WHAT TO DO: Your answer must be the lines from the first record through the line that contains "processes. | ⏳ **Landing Page** |", copied exactly and without any pictures.

═════ DATA FOR THIS EXERCISE ═════

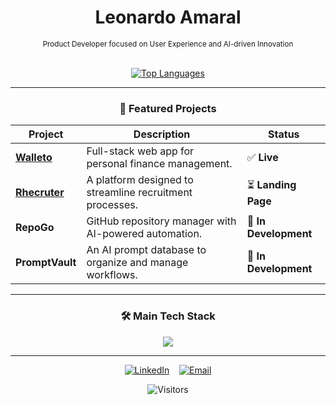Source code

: <div align="center">

# Leonardo Amaral

<sub>Product Developer focused on User Experience and AI-driven Innovation</sub>

<br/>


<a href="https://github.com/OlaLeonardoAmaral">

  <img src="https://github-readme-stats-private-lyart.vercel.app/api/top-langs/?username=OlaLeonardoAmaral&layout=compact&langs_count=10&theme=dark&hide_border=true&private=true" alt="Top Languages" />

  

</a>

</div>

---


### <p align="center">🚀 Featured Projects</p>

<div align="center">

| Project | Description | Status |
|---|---|---|
| [**Walleto**](https://walleto.com.br) | Full-stack web app for personal finance management. | ✅ **Live** |
| [**Rhecruter**](https://rhecruter.com.br) | A platform designed to streamline recruitment processes. | ⏳ **Landing Page** |
| **RepoGo** | GitHub repository manager with AI-powered automation. | 🚧 **In Development** |
| **PromptVault** | An AI prompt database to organize and manage workflows. | 🚧 **In Development** |

</div>


---

### <p align="center">🛠️ Main Tech Stack</p>

<p align="center">
  <a href="https://skillicons.dev">
    <img src="https://skillicons.dev/icons?i=ts,react,nodejs,electron,vite,tailwind,java,spring,postgres,mysql,docker,prisma,sequelize,bash" />
  </a>
</p>

---

<p align="center">
  <a href="https://www.linkedin.com/in/leonardoamaraldev/" target="_blank"><img src="https://skillicons.dev/icons?i=linkedin" alt="LinkedIn" /></a>
  &nbsp;&nbsp;
  <a href="mailto:YOUR_EMAIL_HERE"><img src="https://skillicons.dev/icons?i=gmail" alt="Email" /></a>
</p>

<div align="center">
  <img src="https://komarev.com/ghpvc/?username=OlaLeonardoAmaral&style=flat-square&color=6495ED" alt="Visitors"/>
</div>
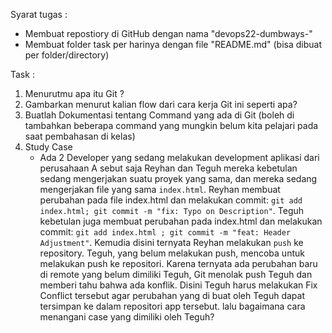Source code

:Syarat tugas :
- Membuat repostiory di GitHub dengan nama "devops22-dumbways-<nama>"
- Membuat folder task per harinya dengan file "README.md" (bisa dibuat per folder/directory)

Task :
1. Menurutmu apa itu Git ? 
2. Gambarkan menurut kalian flow dari cara kerja Git ini seperti apa?
3. Buatlah Dokumentasi tentang Command yang ada di Git (boleh di tambahkan beberapa command yang mungkin belum kita pelajari pada saat pembahasan di kelas)
4. Study Case
    - Ada 2 Developer yang sedang melakukan development aplikasi dari perusahaan A sebut saja Reyhan dan Teguh mereka kebetulan sedang mengerjakan suatu proyek yang sama, dan mereka sedang mengerjakan file yang sama `index.html`. Reyhan membuat perubahan pada file index.html dan melakukan commit: `git add index.html;
git commit -m "fix: Typo on Description"`.  Teguh kebetulan juga membuat perubahan pada index.html dan melakukan commit: `git add index.html ; git commit -m "feat: Header Adjustment"`. Kemudia disini ternyata Reyhan melakukan `push` ke repository. Teguh, yang belum melakukan push, mencoba untuk melakukan push ke repositori. Karena ternyata ada perubahan baru di remote yang belum dimiliki Teguh, Git menolak push Teguh dan memberi tahu bahwa ada konflik. Disini Teguh harus melakukan Fix Conflict tersebut agar perubahan yang di buat oleh Teguh dapat tersimpan ke dalam repositori app tersebut. lalu bagaimana cara menangani case yang dimiliki oleh Teguh?
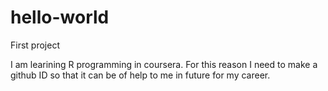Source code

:# hello-world
First project

I am learining R programming in coursera. For this reason I need to make a github ID so that it can be of help to me in future for my career. 
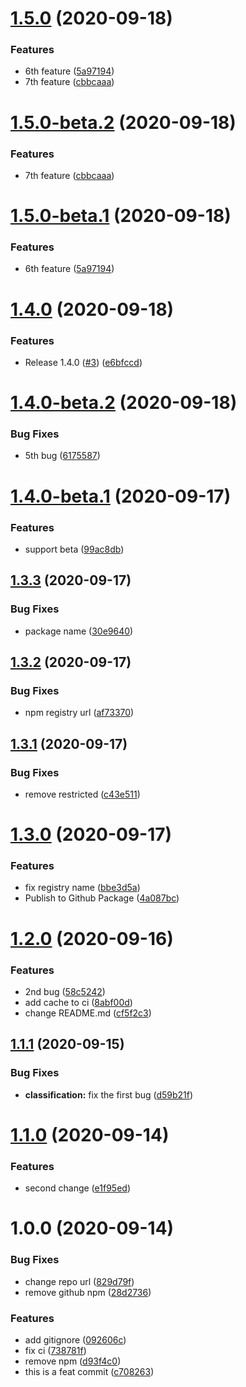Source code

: # [1.5.0](https://github.com/ittus/test-semantic-release/compare/v1.4.0...v1.5.0) (2020-09-18)


### Features

* 6th feature ([5a97194](https://github.com/ittus/test-semantic-release/commit/5a9719447866ce431c828915057e569c2bd38fde))
* 7th feature ([cbbcaaa](https://github.com/ittus/test-semantic-release/commit/cbbcaaa28cc822988f2956838b745f220d24ca38))

# [1.5.0-beta.2](https://github.com/ittus/test-semantic-release/compare/v1.5.0-beta.1...v1.5.0-beta.2) (2020-09-18)


### Features

* 7th feature ([cbbcaaa](https://github.com/ittus/test-semantic-release/commit/cbbcaaa28cc822988f2956838b745f220d24ca38))

# [1.5.0-beta.1](https://github.com/ittus/test-semantic-release/compare/v1.4.0...v1.5.0-beta.1) (2020-09-18)


### Features

* 6th feature ([5a97194](https://github.com/ittus/test-semantic-release/commit/5a9719447866ce431c828915057e569c2bd38fde))

# [1.4.0](https://github.com/ittus/test-semantic-release/compare/v1.3.3...v1.4.0) (2020-09-18)


### Features

* Release 1.4.0 ([#3](https://github.com/ittus/test-semantic-release/issues/3)) ([e6bfccd](https://github.com/ittus/test-semantic-release/commit/e6bfccd79ee15a0260bb2299f97587f16ce6375b))

# [1.4.0-beta.2](https://github.com/ittus/test-semantic-release/compare/v1.4.0-beta.1...v1.4.0-beta.2) (2020-09-18)


### Bug Fixes

* 5th bug ([6175587](https://github.com/ittus/test-semantic-release/commit/6175587d1adca2c0fac5e3b0586a70e809a67e9c))

# [1.4.0-beta.1](https://github.com/ittus/test-semantic-release/compare/v1.3.3...v1.4.0-beta.1) (2020-09-17)


### Features

* support beta ([99ac8db](https://github.com/ittus/test-semantic-release/commit/99ac8dbf32888f078ba3f2a90b64fea1641db021))

## [1.3.3](https://github.com/ittus/test-semantic-release/compare/v1.3.2...v1.3.3) (2020-09-17)


### Bug Fixes

* package name ([30e9640](https://github.com/ittus/test-semantic-release/commit/30e9640dd430f5ca4cb219adfa1702cace6a17f8))

## [1.3.2](https://github.com/ittus/test-semantic-release/compare/v1.3.1...v1.3.2) (2020-09-17)


### Bug Fixes

* npm registry url ([af73370](https://github.com/ittus/test-semantic-release/commit/af733701216b3e3b7394416af5db8986618cfee3))

## [1.3.1](https://github.com/ittus/test-semantic-release/compare/v1.3.0...v1.3.1) (2020-09-17)


### Bug Fixes

* remove restricted ([c43e511](https://github.com/ittus/test-semantic-release/commit/c43e511304275dbc934ccdeceebff6c45f1adbc7))

# [1.3.0](https://github.com/ittus/test-semantic-release/compare/v1.2.0...v1.3.0) (2020-09-17)


### Features

* fix registry name ([bbe3d5a](https://github.com/ittus/test-semantic-release/commit/bbe3d5a6be088f5942deeb0a3cd12fdda70112a2))
* Publish to Github Package ([4a087bc](https://github.com/ittus/test-semantic-release/commit/4a087bca73b792d254011f40dbe7174727abbde3))

# [1.2.0](https://github.com/ittus/test-semantic-release/compare/v1.1.1...v1.2.0) (2020-09-16)


### Features

* 2nd bug ([58c5242](https://github.com/ittus/test-semantic-release/commit/58c5242dc4d31d14a3374c1aa350844823fe87a2))
* add cache to ci ([8abf00d](https://github.com/ittus/test-semantic-release/commit/8abf00de4af509b00a0bd06ca12f5810a8de2810))
* change README.md ([cf5f2c3](https://github.com/ittus/test-semantic-release/commit/cf5f2c354c444812f3be3f10cca45a30a5fdafc6))

## [1.1.1](https://github.com/ittus/test-semantic-release/compare/v1.1.0...v1.1.1) (2020-09-15)


### Bug Fixes

* **classification:** fix the first bug ([d59b21f](https://github.com/ittus/test-semantic-release/commit/d59b21fc090453fd9da0a8e95cb832302f5d40f6))

# [1.1.0](https://github.com/ittus/test-semantic-release/compare/v1.0.0...v1.1.0) (2020-09-14)


### Features

* second change ([e1f95ed](https://github.com/ittus/test-semantic-release/commit/e1f95ed107054c3fb3ef5e1ec1da678d6b1beeaf))

# 1.0.0 (2020-09-14)


### Bug Fixes

* change repo url ([829d79f](https://github.com/ittus/test-semantic-release/commit/829d79f26fcade130a5d51caf939d57570c0e60f))
* remove github npm ([28d2736](https://github.com/ittus/test-semantic-release/commit/28d27362c18f7e71b0a6e47ba168904678bcf77c))


### Features

* add gitignore ([092606c](https://github.com/ittus/test-semantic-release/commit/092606c38df47ede580c881d29eec020de5e35bc))
* fix ci ([738781f](https://github.com/ittus/test-semantic-release/commit/738781fbe85a180b2b34bc75883d383fa8cd0350))
* remove npm ([d93f4c0](https://github.com/ittus/test-semantic-release/commit/d93f4c03e1520863c98f6e2fd0cf1c47c3ea8439))
* this is a feat commit ([c708263](https://github.com/ittus/test-semantic-release/commit/c708263a0b09fee292c0cb1af308b26ba66a0cfa))
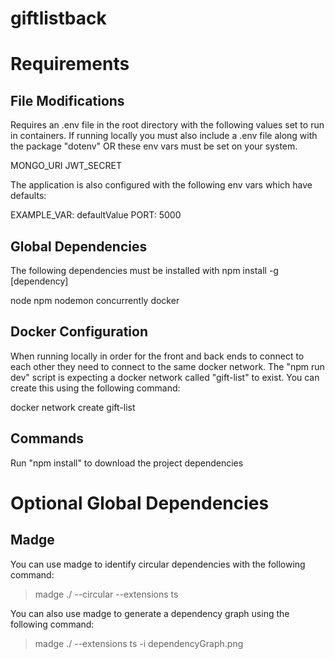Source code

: # giftlistback
# Requirements
## File Modifications

Requires an .env file in the root directory with the following values set to run in containers. If running locally you must also include a .env file along with the package "dotenv" OR these env vars must be set on your system.

MONGO_URI
JWT_SECRET

The application is also configured with the following env vars which have defaults:

EXAMPLE_VAR: defaultValue
PORT: 5000

## Global Dependencies

The following dependencies must be installed with npm install -g [dependency]

node
npm
nodemon
concurrently
docker

## Docker Configuration
When running locally in order for the front and back ends to connect to each other they need to connect to the same docker network. The "npm run dev" script is expecting a docker network called "gift-list" to exist. You can create this using the following command:

docker network create gift-list

## Commands
Run "npm install" to download the project dependencies

# Optional Global Dependencies
## Madge

You can use madge to identify circular dependencies with the following command:

> madge ./ --circular --extensions ts

You can also use madge to generate a dependency graph using the following command:

> madge ./ --extensions ts -i dependencyGraph.png
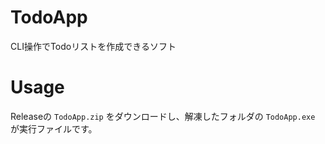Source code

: 
# TodoApp

CLI操作でTodoリストを作成できるソフト

# Usage

Releaseの `TodoApp.zip` をダウンロードし、解凍したフォルダの `TodoApp.exe` が実行ファイルです。
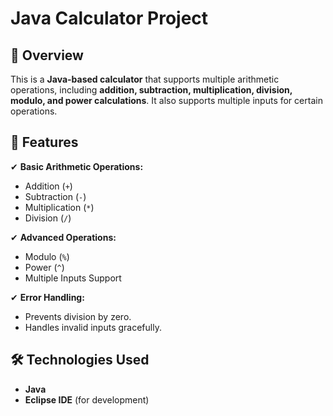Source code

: # Java Calculator Project

## 📌 Overview
This is a **Java-based calculator** that supports multiple arithmetic operations, including **addition, subtraction, multiplication, division, modulo, and power calculations**. It also supports multiple inputs for certain operations.

## 🚀 Features
✔ **Basic Arithmetic Operations:**  
   - Addition (`+`)  
   - Subtraction (`-`)  
   - Multiplication (`*`)  
   - Division (`/`)  

✔ **Advanced Operations:**  
   - Modulo (`%`)  
   - Power (`^`)  
   - Multiple Inputs Support  

✔ **Error Handling:**  
   - Prevents division by zero.  
   - Handles invalid inputs gracefully.  

## 🛠️ Technologies Used
- **Java**
- **Eclipse IDE** (for development)


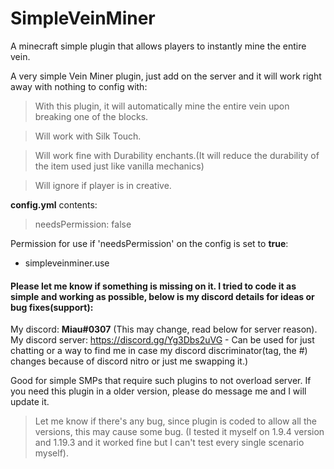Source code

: # SimpleVeinMiner
A minecraft simple plugin that allows players to instantly mine the entire vein.

A very simple Vein Miner plugin, just add on the server and it will work right away with nothing to config with:
> With this plugin, it will automatically mine the entire vein upon breaking one of the blocks.

> Will work with Silk Touch.

> Will work fine with Durability enchants.(It will reduce the durability of the item used just like vanilla mechanics)

> Will ignore if player is in creative.

**config.yml** contents:
> needsPermission: false

Permission for use if 'needsPermission' on the config is set to **true**:
  - simpleveinminer.use

#### Please let me know if something is missing on it. I tried to code it as simple and working as possible, below is my discord details for ideas or bug fixes(support):
My discord: **Miau#0307** (This may change, read below for server reason).
My discord server: https://discord.gg/Yg3Dbs2uVG - Can be used for just chatting or a way to find me in case my discord discriminator(tag, the #) changes because of discord nitro or just me swapping it.)

Good for simple SMPs that require such plugins to not overload server.
If you need this plugin in a older version, please do message me and I will update it.

> Let me know if there's any bug, since plugin is coded to allow all the versions, this may cause some bug. (I tested it myself on 1.9.4 version and 1.19.3 and it worked fine but I can't test every single scenario myself).

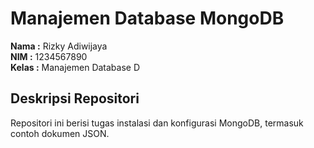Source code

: # Manajemen Database MongoDB

**Nama :** Rizky Adiwijaya  
**NIM :** 1234567890   
**Kelas :** Manajemen Database D 

## Deskripsi Repositori
Repositori ini berisi tugas instalasi dan konfigurasi MongoDB, termasuk contoh dokumen JSON.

═════

FINAL ANSWER:
Source code

: <div align="center">

# Leonardo Amaral

<sub>Product Developer focused on User Experience and AI-driven Innovation</sub>

<br/>


<a href="https://github.com/OlaLeonardoAmaral">

  <img src="https://github-readme-stats-private-lyart.vercel.app/api/top-langs/?username=OlaLeonardoAmaral&layout=compact&langs_count=10&theme=dark&hide_border=true&private=true" alt="Top Languages" />

  

</a>

</div>

---


### <p align="center">🚀 Featured Projects</p>

<div align="center">

| Project | Description | Status |
|---|---|---|
| [**Walleto**](https://walleto.com.br) | Full-stack web app for personal finance management. | ✅ **Live** |
| [**Rhecruter**](https://rhecruter.com.br) | A platform designed to streamline recruitment processes. | ⏳ **Landing Page** |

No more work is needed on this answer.